Pour anticiper sur la prise en charge du bébé à la naissance, prévoir un accouchement dans un centre adapté, constituer une équipe médicale prête à intervenir dès les premières minutes de vie… Le diagnostic prénatal va, dans certains cas, permettre de soigner le foetus in utero. « II est possible, par exemple, de réguler le rythme cardiaque ou de traiter une toxoplasmose en administrant un médicament à la maman, précise Olivier Irion, responsable du service d’unité de médecine foetale et d’échographie à la maternité de Genève. On peut aussi résoudre une anémie foetale par des transfusions de sang intra-utérines. En revanche, on ne peut corriger un chromosome défectueux, et même la chirurgie intra-utérine demeure très périlleuse. « Un ou deux centres américains ont pratiqué des opérations à utérus ouvert, mais les risques sont si importants qu’on a actuellement tendance à délaisser ces pratiques et à se tourner vers les traitements par endoscopie, commente le Dr Philippe Extermann, médecin responsable du centre d’échographie Dianecho à Genève. On essaie de pénétrer la cavité amniotique sans ouvrir l’utérus, à l’aide de micro-instruments. II subsiste toutefois de grandes difficultés techniques. » Bref, cela reste de la musique d’avenir…

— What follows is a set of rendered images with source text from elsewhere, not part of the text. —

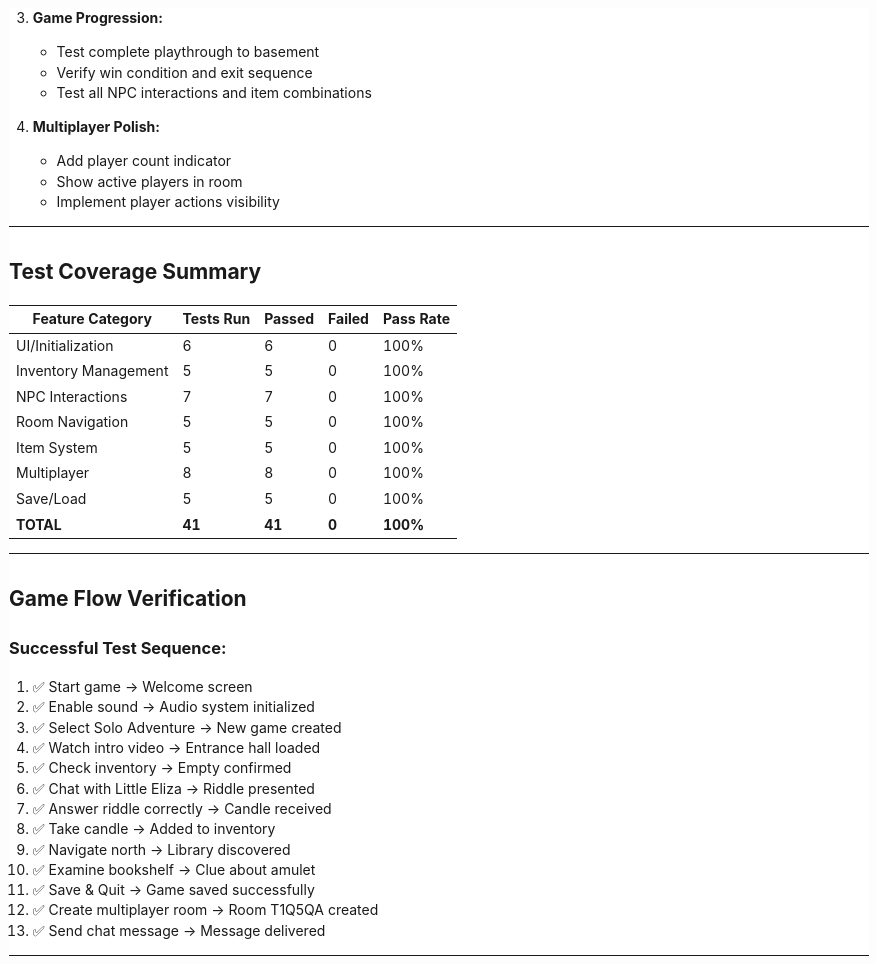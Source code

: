 3. **Game Progression:**
   - Test complete playthrough to basement
   - Verify win condition and exit sequence
   - Test all NPC interactions and item combinations

4. **Multiplayer Polish:**
   - Add player count indicator
   - Show active players in room
   - Implement player actions visibility

---

## Test Coverage Summary

| Feature Category | Tests Run | Passed | Failed | Pass Rate |
|-----------------|-----------|---------|---------|-----------|
| UI/Initialization | 6 | 6 | 0 | 100% |
| Inventory Management | 5 | 5 | 0 | 100% |
| NPC Interactions | 7 | 7 | 0 | 100% |
| Room Navigation | 5 | 5 | 0 | 100% |
| Item System | 5 | 5 | 0 | 100% |
| Multiplayer | 8 | 8 | 0 | 100% |
| Save/Load | 5 | 5 | 0 | 100% |
| **TOTAL** | **41** | **41** | **0** | **100%** |

---

## Game Flow Verification

### Successful Test Sequence:

1. ✅ Start game → Welcome screen
2. ✅ Enable sound → Audio system initialized
3. ✅ Select Solo Adventure → New game created
4. ✅ Watch intro video → Entrance hall loaded
5. ✅ Check inventory → Empty confirmed
6. ✅ Chat with Little Eliza → Riddle presented
7. ✅ Answer riddle correctly → Candle received
8. ✅ Take candle → Added to inventory
9. ✅ Navigate north → Library discovered
10. ✅ Examine bookshelf → Clue about amulet
11. ✅ Save & Quit → Game saved successfully
12. ✅ Create multiplayer room → Room T1Q5QA created
13. ✅ Send chat message → Message delivered

---
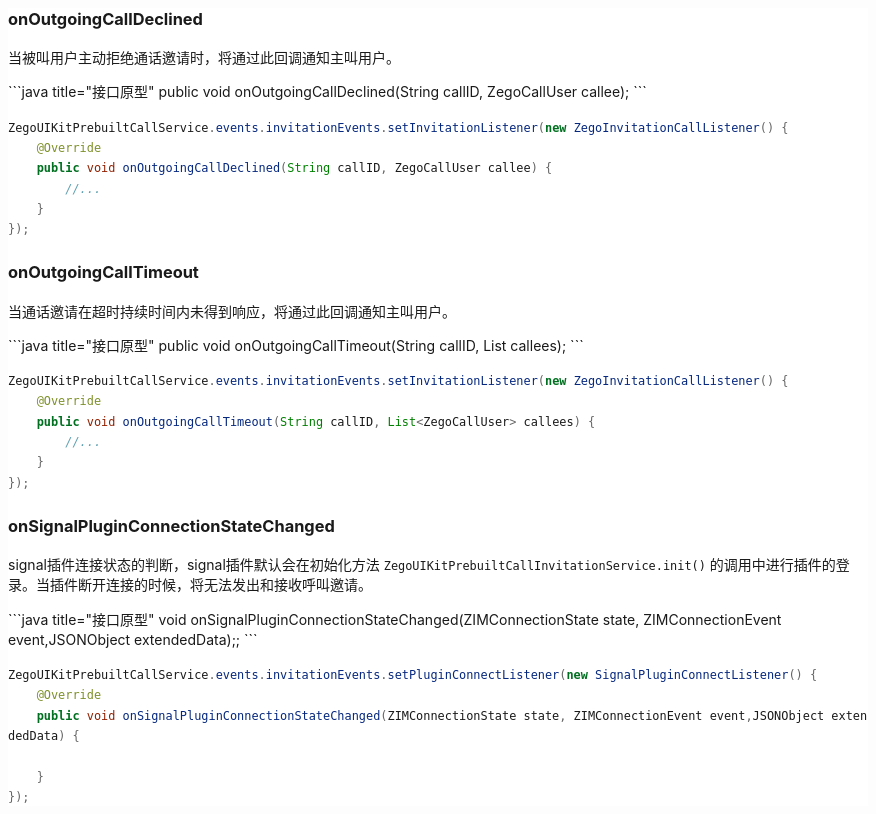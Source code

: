 ### onOutgoingCallDeclined

当被叫用户主动拒绝通话邀请时，将通过此回调通知主叫用户。

<CodeGroup>
```java title="接口原型"
public void onOutgoingCallDeclined(String callID, ZegoCallUser callee);
```

```java title="调用示例"
ZegoUIKitPrebuiltCallService.events.invitationEvents.setInvitationListener(new ZegoInvitationCallListener() {
    @Override
    public void onOutgoingCallDeclined(String callID, ZegoCallUser callee) {
        //...
    }
});
```
</CodeGroup>


### onOutgoingCallTimeout

当通话邀请在超时持续时间内未得到响应，将通过此回调通知主叫用户。

<CodeGroup>
```java title="接口原型"
public void onOutgoingCallTimeout(String callID, List<ZegoCallUser> callees);
```

```java title="调用示例"
ZegoUIKitPrebuiltCallService.events.invitationEvents.setInvitationListener(new ZegoInvitationCallListener() {
    @Override
    public void onOutgoingCallTimeout(String callID, List<ZegoCallUser> callees) {
        //...
    }
});
```
</CodeGroup>

### onSignalPluginConnectionStateChanged

signal插件连接状态的判断，signal插件默认会在初始化方法 `ZegoUIKitPrebuiltCallInvitationService.init()` 的调用中进行插件的登录。当插件断开连接的时候，将无法发出和接收呼叫邀请。

<CodeGroup>
```java title="接口原型"
void onSignalPluginConnectionStateChanged(ZIMConnectionState state, ZIMConnectionEvent event,JSONObject extendedData);;
```

```java title="调用示例"
ZegoUIKitPrebuiltCallService.events.invitationEvents.setPluginConnectListener(new SignalPluginConnectListener() {
    @Override
    public void onSignalPluginConnectionStateChanged(ZIMConnectionState state, ZIMConnectionEvent event,JSONObject extendedData) {

    }
});
```
</CodeGroup>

Parfois, le diagnostic prénatal débouche sur la douloureuse question de l’avortement thérapeutique. Le Code pénal suisse l’interdit, sauf si la santé de la mère le justifie. En raison de ce flou juridique, les pratiques varient selon les cantons… Toutefois, les médecins n’interrompent une grossesse après vingt à vingt-deux semaines que dans des situations très exceptionnelles, par exemple lorsque le foetus n’a aucune chance de survie. « Heureusement, la très grande majorité des problèmes sont dépistés avant, affirme le Dr Olivier Irion. II y a aussi des limites éthiques. On ne va pas interrompre une grossesse pour un cas de nanisme, même si les parents le demandent. » A Genève, quand on détecte une anomalie importante, un conseil génétique se réunit pour répondre aux questions des parents. Le centre de génétique lausannois prône une autre approche. « Nous préférons informer les parents en amont, avant même que l’examen diagnostique ne soit pratiqué, relève le professeur Daniel F. Schorderet. Nous les revoyons après les résultats si nécessaire.

En collaboration avec le DR SOPHIE DAHOUN, médecin responsable du laboratoire de cytogénétique de l’Hôpital cantonal de Genève.